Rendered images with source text
# # # # #

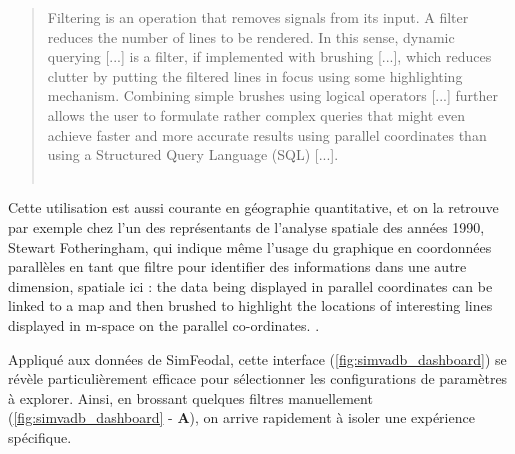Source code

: 	\begin{quotation}
		\og Filtering is an operation that removes signals from its input. A filter reduces the number of lines to be rendered. In 	this sense, dynamic querying [...] is a filter, if implemented with brushing [...], which reduces clutter by putting the filtered lines in focus using some highlighting mechanism. Combining simple brushes using logical operators [...] further allows the user to formulate rather complex queries that might even achieve faster and more accurate results using parallel coordinates than using a Structured Query Language (SQL) [...].\fg{}\\
		\mbox{}~ \hfill \cite[p. 13]{heinrich_state_2013}
	\end{quotation}

	Cette utilisation est aussi courante en géographie quantitative, et on la retrouve par exemple chez l'un des représentants de l'analyse spatiale des années 1990, Stewart Fotheringham, qui indique même l'usage du graphique en coordonnées parallèles en tant que filtre pour identifier des informations dans une autre dimension, spatiale ici : \og the data being displayed in parallel coordinates can be linked to a map and then brushed to highlight the locations of interesting lines displayed in m-space on the parallel co-ordinates.\fg{} \autocite{fotheringham_trends_1999}.

	Appliqué aux données de SimFeodal, cette interface (\cref{fig:simvadb_dashboard}) se révèle particulièrement efficace pour sélectionner les configurations de paramètres à explorer.
	Ainsi, en \og brossant \fg{} quelques filtres manuellement (\cref{fig:simvadb_dashboard} - \textbf{A}), on arrive rapidement à isoler une expérience spécifique.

# # # # #

**Exercise details**:
Reproduce the whole of the data, word for word, and omit its pictures.

**Exercise answer**:
Source code

: 	\begin{quotation}
		\og Filtering is an operation that removes signals from its input. A filter reduces the number of lines to be rendered. In 	this sense, dynamic querying [...] is a filter, if implemented with brushing [...], which reduces clutter by putting the filtered lines in focus using some highlighting mechanism. Combining simple brushes using logical operators [...] further allows the user to formulate rather complex queries that might even achieve faster and more accurate results using parallel coordinates than using a Structured Query Language (SQL) [...].\fg{}\\
		\mbox{}~ \hfill \cite[p. 13]{heinrich_state_2013}
	\end{quotation}

	Cette utilisation est aussi courante en géographie quantitative, et on la retrouve par exemple chez l'un des représentants de l'analyse spatiale des années 1990, Stewart Fotheringham, qui indique même l'usage du graphique en coordonnées parallèles en tant que filtre pour identifier des informations dans une autre dimension, spatiale ici : \og the data being displayed in parallel coordinates can be linked to a map and then brushed to highlight the locations of interesting lines displayed in m-space on the parallel co-ordinates.\fg{} \autocite{fotheringham_trends_1999}.

	Appliqué aux données de SimFeodal, cette interface (\cref{fig:simvadb_dashboard}) se révèle particulièrement efficace pour sélectionner les configurations de paramètres à explorer.
	Ainsi, en \og brossant \fg{} quelques filtres manuellement (\cref{fig:simvadb_dashboard} - \textbf{A}), on arrive rapidement à isoler une expérience spécifique.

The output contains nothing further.